Exercise => Scan the entries below for the word "executar". Copy out every line in which it occurs.

··· Data shown

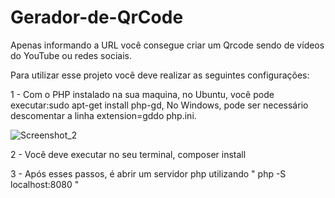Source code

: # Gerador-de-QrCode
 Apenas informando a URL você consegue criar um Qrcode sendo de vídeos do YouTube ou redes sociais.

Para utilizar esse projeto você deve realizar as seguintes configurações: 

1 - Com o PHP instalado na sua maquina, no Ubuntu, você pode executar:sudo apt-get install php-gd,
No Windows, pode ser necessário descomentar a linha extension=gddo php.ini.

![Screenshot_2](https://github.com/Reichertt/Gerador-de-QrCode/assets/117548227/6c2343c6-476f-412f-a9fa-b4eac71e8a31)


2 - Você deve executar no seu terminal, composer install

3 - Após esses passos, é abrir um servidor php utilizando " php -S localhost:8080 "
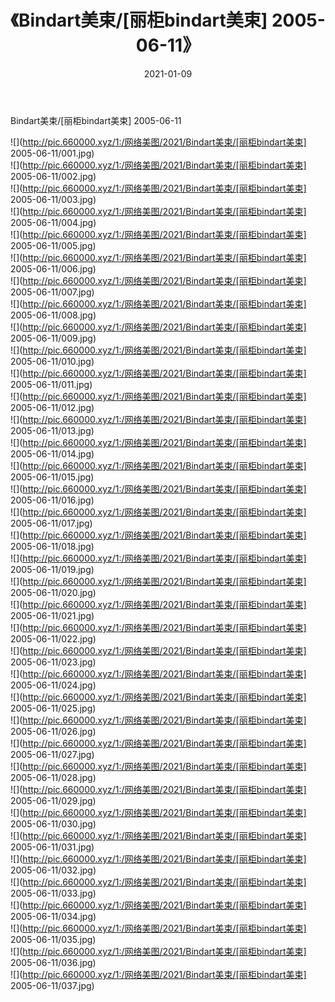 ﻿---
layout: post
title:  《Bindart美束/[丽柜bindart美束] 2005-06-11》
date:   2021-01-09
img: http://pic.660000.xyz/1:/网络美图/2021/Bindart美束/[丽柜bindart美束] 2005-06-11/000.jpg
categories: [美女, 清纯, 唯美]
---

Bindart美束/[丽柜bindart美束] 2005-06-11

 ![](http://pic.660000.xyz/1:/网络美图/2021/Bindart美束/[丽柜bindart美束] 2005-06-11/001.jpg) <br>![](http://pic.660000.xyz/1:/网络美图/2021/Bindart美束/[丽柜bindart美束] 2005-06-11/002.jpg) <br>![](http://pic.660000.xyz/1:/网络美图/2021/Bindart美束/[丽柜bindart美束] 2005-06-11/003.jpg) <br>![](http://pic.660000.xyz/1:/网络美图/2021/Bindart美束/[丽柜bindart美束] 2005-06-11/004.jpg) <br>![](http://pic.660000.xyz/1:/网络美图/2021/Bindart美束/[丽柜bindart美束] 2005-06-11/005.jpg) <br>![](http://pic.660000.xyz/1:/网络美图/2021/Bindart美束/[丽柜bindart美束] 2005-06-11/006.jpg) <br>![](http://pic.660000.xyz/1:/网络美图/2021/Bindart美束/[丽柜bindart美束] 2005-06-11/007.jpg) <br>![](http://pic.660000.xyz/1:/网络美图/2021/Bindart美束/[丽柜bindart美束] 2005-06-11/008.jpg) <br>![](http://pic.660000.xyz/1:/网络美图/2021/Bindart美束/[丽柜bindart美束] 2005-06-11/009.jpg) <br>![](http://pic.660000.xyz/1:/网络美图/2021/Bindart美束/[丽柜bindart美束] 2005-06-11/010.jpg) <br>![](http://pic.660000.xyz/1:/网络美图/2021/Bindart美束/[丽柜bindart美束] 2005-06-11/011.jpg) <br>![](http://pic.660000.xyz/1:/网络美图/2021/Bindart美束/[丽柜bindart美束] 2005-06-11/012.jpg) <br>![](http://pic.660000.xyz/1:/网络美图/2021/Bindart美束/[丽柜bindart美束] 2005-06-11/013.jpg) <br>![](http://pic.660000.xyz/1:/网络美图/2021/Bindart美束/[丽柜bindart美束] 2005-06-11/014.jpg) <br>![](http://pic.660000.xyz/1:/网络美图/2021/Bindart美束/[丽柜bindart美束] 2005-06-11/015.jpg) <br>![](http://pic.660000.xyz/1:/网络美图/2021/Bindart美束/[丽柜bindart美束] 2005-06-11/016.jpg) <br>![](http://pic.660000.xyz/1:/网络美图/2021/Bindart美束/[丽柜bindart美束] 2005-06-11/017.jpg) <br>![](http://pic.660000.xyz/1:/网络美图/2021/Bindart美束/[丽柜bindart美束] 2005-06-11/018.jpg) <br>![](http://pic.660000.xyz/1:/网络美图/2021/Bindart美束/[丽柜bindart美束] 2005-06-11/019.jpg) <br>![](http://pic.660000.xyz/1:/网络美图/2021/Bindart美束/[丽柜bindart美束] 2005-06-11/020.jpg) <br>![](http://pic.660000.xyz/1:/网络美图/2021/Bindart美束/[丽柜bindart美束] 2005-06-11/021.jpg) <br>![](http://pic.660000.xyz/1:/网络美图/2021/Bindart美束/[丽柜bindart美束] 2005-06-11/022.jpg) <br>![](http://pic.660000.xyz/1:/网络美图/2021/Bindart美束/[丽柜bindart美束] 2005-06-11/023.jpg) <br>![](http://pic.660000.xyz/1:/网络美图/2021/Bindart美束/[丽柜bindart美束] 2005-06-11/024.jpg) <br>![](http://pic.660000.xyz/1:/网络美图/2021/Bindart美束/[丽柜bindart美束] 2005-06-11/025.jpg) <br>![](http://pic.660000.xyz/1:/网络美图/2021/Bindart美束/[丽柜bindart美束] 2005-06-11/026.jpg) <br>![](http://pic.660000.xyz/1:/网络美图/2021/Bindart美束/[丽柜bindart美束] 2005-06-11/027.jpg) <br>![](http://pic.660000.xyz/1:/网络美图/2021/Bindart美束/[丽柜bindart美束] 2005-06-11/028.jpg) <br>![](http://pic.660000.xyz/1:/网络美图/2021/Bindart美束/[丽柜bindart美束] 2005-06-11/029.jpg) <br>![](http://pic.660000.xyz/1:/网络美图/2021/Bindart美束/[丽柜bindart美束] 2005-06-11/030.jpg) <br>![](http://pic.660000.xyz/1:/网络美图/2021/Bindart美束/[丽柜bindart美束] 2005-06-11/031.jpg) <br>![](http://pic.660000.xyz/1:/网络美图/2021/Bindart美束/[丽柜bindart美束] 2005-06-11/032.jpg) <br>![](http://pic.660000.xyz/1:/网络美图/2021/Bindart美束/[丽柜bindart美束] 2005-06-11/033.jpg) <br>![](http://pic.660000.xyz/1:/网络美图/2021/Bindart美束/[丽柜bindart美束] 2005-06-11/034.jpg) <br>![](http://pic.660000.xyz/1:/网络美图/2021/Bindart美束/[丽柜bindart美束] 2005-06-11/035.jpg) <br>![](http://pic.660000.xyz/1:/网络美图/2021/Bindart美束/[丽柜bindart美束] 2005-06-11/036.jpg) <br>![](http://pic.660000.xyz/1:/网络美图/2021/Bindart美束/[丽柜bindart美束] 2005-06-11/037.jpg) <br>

······

Exercise solution =>
1 - Com o PHP instalado na sua maquina, no Ubuntu, você pode executar:sudo apt-get install php-gd,
2 - Você deve executar no seu terminal, composer install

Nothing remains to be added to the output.